Write out again only the lines that run from the start of the entries to the line containing "1. **Integration Tests**: Run full test suite", both included.

[Data to use]
=== Section Start ===
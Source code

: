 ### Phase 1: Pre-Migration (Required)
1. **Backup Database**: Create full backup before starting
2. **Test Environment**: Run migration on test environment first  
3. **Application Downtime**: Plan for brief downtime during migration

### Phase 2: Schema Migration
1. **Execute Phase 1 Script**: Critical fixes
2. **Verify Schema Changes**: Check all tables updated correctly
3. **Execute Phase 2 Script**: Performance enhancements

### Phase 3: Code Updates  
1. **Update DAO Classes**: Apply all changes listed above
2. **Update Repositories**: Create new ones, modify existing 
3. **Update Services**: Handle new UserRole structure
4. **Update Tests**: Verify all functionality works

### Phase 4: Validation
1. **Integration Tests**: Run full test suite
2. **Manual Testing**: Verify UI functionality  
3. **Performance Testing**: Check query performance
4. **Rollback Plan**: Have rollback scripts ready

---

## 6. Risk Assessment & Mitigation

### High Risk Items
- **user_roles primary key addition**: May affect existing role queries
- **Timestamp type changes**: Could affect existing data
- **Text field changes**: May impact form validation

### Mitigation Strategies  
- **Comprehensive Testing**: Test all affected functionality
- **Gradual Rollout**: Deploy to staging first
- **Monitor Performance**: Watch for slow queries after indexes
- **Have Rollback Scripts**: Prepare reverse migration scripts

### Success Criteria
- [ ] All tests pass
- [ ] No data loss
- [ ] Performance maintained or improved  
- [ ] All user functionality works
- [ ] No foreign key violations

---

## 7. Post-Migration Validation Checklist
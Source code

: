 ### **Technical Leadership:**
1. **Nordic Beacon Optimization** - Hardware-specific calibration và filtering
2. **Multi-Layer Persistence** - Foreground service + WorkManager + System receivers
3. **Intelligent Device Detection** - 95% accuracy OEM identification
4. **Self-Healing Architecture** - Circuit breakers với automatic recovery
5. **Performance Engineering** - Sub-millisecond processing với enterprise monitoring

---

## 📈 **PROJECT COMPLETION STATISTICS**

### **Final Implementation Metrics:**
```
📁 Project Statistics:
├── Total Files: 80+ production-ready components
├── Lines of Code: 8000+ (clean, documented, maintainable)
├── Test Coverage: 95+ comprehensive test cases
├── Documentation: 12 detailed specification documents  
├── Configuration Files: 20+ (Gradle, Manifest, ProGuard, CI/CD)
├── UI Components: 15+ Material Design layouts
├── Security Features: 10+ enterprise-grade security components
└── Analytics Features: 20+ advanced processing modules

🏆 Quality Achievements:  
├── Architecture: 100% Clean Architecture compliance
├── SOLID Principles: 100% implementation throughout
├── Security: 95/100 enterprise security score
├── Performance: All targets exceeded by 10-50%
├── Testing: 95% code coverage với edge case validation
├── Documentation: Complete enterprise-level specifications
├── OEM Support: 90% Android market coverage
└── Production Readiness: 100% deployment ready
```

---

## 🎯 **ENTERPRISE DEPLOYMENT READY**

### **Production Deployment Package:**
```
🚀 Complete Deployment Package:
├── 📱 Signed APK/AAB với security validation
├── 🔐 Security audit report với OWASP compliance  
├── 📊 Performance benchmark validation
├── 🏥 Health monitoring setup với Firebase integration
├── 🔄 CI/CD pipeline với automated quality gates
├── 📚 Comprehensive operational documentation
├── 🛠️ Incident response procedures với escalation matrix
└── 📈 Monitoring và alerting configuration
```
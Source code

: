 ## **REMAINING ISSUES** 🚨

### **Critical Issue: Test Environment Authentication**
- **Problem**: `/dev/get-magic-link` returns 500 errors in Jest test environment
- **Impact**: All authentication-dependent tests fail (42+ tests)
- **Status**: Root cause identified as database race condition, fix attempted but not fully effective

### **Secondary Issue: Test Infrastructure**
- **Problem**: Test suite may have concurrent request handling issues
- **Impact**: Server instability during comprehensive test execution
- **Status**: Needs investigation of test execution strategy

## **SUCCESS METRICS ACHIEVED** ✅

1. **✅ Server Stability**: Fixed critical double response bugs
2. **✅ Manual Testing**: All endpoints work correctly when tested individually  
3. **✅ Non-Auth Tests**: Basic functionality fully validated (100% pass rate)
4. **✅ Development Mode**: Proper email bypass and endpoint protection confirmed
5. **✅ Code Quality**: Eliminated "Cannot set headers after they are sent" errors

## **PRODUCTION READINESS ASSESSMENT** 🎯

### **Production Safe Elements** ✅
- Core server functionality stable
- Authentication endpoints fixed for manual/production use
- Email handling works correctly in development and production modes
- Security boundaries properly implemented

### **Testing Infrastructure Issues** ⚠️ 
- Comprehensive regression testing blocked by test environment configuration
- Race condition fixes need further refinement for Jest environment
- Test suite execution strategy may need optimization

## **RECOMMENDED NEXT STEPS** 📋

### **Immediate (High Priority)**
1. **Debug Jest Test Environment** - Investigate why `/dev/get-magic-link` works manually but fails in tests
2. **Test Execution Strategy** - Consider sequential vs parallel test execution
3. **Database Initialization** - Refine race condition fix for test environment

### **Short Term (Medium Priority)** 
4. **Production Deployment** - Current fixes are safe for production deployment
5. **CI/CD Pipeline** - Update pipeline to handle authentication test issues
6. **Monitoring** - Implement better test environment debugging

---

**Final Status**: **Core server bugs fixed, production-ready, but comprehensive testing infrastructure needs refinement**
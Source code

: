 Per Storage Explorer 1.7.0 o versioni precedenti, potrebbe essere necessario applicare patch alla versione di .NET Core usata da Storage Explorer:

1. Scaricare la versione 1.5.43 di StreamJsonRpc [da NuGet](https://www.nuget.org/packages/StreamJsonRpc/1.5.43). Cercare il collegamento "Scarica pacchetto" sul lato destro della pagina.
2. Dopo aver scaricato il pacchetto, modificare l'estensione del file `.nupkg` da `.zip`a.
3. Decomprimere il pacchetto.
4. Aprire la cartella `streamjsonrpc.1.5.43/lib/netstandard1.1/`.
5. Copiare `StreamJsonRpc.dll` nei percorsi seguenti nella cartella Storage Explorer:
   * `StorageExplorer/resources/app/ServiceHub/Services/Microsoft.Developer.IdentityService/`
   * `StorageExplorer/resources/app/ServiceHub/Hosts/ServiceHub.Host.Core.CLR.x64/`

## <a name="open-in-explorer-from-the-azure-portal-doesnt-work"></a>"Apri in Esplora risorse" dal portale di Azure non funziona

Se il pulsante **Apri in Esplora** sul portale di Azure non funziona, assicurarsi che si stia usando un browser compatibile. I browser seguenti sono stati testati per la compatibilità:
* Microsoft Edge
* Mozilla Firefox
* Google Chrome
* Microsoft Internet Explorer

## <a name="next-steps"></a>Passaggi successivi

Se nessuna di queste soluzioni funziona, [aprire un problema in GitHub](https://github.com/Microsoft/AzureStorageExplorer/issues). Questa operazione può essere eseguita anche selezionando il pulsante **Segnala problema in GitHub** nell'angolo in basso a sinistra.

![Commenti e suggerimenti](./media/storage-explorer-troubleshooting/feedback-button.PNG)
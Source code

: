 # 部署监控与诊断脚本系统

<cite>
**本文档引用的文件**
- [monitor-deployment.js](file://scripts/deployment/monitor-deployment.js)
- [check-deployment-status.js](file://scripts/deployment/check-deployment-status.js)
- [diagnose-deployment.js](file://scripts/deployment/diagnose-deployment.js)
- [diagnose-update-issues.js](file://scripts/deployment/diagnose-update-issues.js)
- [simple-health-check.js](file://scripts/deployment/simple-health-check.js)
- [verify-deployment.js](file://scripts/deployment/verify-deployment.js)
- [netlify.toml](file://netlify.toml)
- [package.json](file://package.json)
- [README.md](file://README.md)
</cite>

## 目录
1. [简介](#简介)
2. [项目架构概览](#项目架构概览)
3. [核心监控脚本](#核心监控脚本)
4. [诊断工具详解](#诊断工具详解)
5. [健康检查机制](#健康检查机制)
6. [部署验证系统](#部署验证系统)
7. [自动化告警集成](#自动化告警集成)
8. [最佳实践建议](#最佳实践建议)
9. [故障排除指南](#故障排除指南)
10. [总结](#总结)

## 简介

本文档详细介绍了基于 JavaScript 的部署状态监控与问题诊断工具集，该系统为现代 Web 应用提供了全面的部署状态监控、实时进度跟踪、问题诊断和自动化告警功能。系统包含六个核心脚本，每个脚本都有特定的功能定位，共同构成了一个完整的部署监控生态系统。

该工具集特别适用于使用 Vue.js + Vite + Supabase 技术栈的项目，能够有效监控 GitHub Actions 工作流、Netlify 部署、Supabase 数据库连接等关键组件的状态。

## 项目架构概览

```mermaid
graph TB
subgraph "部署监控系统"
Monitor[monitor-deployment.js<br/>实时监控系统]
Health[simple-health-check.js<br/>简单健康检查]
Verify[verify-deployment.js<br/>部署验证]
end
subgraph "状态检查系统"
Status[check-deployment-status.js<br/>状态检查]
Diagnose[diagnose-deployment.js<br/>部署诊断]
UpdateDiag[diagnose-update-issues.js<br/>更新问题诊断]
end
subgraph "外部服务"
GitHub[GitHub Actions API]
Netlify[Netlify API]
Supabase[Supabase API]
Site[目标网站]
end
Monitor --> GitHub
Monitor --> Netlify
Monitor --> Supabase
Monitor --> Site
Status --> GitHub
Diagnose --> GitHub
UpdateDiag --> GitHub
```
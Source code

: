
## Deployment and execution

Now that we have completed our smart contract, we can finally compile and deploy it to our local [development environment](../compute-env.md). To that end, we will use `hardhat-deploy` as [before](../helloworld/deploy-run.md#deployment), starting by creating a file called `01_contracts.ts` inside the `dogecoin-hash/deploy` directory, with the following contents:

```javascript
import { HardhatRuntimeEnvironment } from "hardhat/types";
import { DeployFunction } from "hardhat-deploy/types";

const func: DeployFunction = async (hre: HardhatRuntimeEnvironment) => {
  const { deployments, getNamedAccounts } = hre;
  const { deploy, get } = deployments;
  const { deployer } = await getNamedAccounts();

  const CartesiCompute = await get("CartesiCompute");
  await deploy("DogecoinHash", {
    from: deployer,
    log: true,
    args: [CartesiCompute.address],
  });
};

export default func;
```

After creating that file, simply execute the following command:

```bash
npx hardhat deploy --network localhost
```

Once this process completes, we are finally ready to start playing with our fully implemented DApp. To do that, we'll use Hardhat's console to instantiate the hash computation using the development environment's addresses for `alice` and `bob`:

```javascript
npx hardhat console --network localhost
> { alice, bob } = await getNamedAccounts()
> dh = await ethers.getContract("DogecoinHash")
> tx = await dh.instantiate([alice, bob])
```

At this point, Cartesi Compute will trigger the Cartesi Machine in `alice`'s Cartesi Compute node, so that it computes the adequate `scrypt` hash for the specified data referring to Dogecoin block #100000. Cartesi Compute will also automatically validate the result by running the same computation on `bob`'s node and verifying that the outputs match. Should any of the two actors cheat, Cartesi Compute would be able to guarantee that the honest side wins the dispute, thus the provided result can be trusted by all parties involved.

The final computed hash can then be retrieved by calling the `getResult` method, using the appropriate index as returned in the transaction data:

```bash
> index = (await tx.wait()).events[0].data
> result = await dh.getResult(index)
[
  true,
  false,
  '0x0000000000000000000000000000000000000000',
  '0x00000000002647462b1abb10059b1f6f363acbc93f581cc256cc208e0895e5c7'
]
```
=== Section End ===
[Answer to the exercise]
Source code

: ### Phase 1: Pre-Migration (Required)
1. **Backup Database**: Create full backup before starting
2. **Test Environment**: Run migration on test environment first  
3. **Application Downtime**: Plan for brief downtime during migration

### Phase 2: Schema Migration
1. **Execute Phase 1 Script**: Critical fixes
2. **Verify Schema Changes**: Check all tables updated correctly
3. **Execute Phase 2 Script**: Performance enhancements

### Phase 3: Code Updates  
1. **Update DAO Classes**: Apply all changes listed above
2. **Update Repositories**: Create new ones, modify existing 
3. **Update Services**: Handle new UserRole structure
4. **Update Tests**: Verify all functionality works

### Phase 4: Validation
1. **Integration Tests**: Run full test suite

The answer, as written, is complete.